- Available data
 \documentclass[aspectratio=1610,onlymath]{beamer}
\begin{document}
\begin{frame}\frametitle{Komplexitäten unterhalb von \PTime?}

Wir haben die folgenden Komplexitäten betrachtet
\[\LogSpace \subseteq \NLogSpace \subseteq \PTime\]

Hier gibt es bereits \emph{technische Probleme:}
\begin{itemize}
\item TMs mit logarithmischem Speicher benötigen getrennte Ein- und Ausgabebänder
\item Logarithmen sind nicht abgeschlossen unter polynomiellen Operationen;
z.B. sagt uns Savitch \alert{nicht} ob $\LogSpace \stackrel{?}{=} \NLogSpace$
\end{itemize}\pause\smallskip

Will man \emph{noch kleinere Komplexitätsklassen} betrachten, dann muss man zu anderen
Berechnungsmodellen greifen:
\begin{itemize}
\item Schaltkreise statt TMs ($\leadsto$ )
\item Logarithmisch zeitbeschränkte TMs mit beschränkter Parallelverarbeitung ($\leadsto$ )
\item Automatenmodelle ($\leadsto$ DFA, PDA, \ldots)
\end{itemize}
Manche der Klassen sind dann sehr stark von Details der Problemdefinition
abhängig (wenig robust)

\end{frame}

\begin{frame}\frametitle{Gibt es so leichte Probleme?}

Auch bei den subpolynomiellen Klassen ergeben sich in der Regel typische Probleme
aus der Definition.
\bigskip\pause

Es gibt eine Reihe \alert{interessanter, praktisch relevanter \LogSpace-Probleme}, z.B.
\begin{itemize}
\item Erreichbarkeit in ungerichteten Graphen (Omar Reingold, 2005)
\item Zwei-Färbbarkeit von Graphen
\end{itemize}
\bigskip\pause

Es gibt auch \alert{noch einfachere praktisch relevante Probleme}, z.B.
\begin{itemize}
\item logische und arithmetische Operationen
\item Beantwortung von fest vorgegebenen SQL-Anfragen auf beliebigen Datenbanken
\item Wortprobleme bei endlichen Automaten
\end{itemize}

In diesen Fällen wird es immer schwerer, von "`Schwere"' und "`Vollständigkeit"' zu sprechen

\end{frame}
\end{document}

- Instructions for the task
Print all entries again, exactly.

- Solved problem
 \documentclass[aspectratio=1610,onlymath]{beamer}
\begin{document}
\begin{frame}\frametitle{Komplexitäten unterhalb von \PTime?}

Wir haben die folgenden Komplexitäten betrachtet
\[\LogSpace \subseteq \NLogSpace \subseteq \PTime\]

Hier gibt es bereits \emph{technische Probleme:}
\begin{itemize}
\item TMs mit logarithmischem Speicher benötigen getrennte Ein- und Ausgabebänder
\item Logarithmen sind nicht abgeschlossen unter polynomiellen Operationen;
z.B. sagt uns Savitch \alert{nicht} ob $\LogSpace \stackrel{?}{=} \NLogSpace$
\end{itemize}\pause\smallskip

Will man \emph{noch kleinere Komplexitätsklassen} betrachten, dann muss man zu anderen
Berechnungsmodellen greifen:
\begin{itemize}
\item Schaltkreise statt TMs ($\leadsto$ )
\item Logarithmisch zeitbeschränkte TMs mit beschränkter Parallelverarbeitung ($\leadsto$ )
\item Automatenmodelle ($\leadsto$ DFA, PDA, \ldots)
\end{itemize}
Manche der Klassen sind dann sehr stark von Details der Problemdefinition
abhängig (wenig robust)

\end{frame}

\begin{frame}\frametitle{Gibt es so leichte Probleme?}

Auch bei den subpolynomiellen Klassen ergeben sich in der Regel typische Probleme
aus der Definition.
\bigskip\pause

Es gibt eine Reihe \alert{interessanter, praktisch relevanter \LogSpace-Probleme}, z.B.
\begin{itemize}
\item Erreichbarkeit in ungerichteten Graphen (Omar Reingold, 2005)
\item Zwei-Färbbarkeit von Graphen
\end{itemize}
\bigskip\pause

Es gibt auch \alert{noch einfachere praktisch relevante Probleme}, z.B.
\begin{itemize}
\item logische und arithmetische Operationen
\item Beantwortung von fest vorgegebenen SQL-Anfragen auf beliebigen Datenbanken
\item Wortprobleme bei endlichen Automaten
\end{itemize}

In diesen Fällen wird es immer schwerer, von "`Schwere"' und "`Vollständigkeit"' zu sprechen

\end{frame}
\end{document}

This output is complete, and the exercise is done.